Assignment: In the entries below, the word "documentclass" appears on some lines. Copy each of those lines.

(Given information)

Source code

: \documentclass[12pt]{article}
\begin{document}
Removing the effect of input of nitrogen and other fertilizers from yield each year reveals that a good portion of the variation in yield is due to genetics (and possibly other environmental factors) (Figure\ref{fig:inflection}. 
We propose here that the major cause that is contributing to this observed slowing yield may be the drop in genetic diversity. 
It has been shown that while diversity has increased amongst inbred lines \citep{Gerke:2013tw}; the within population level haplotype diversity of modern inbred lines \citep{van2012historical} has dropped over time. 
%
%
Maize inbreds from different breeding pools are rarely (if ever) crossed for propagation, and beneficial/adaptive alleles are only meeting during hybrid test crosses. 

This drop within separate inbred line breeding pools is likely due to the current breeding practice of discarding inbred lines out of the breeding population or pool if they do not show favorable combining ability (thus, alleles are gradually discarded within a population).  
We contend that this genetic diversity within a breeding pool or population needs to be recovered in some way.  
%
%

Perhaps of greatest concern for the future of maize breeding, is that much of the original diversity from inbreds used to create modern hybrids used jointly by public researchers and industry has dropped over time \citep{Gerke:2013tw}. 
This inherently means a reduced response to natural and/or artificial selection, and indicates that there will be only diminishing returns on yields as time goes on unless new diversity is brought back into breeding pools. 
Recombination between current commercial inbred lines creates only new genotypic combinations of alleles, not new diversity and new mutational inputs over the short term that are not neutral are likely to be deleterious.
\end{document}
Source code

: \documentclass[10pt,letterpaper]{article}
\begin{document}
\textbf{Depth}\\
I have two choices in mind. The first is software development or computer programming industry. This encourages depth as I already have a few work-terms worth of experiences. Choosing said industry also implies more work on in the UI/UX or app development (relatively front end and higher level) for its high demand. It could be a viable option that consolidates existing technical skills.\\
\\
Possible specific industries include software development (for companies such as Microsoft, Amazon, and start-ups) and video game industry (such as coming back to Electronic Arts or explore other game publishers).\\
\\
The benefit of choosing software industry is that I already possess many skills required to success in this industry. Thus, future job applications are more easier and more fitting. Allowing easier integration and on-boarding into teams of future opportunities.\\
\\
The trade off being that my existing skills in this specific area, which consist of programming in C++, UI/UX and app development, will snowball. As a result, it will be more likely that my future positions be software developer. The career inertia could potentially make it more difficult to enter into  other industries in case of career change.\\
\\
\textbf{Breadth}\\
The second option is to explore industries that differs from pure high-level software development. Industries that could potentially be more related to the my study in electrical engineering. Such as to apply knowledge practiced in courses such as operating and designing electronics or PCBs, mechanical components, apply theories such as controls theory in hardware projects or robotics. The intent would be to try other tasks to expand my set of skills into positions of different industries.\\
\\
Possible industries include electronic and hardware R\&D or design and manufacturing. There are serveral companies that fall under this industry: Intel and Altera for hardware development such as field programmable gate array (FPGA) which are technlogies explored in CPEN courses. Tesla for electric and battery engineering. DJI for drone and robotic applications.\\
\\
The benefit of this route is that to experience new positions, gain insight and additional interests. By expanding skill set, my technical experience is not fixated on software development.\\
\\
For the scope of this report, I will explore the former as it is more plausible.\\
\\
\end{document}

(End Given information)

Completed exercise:
: \documentclass[12pt]{article}
: \documentclass[10pt,letterpaper]{article}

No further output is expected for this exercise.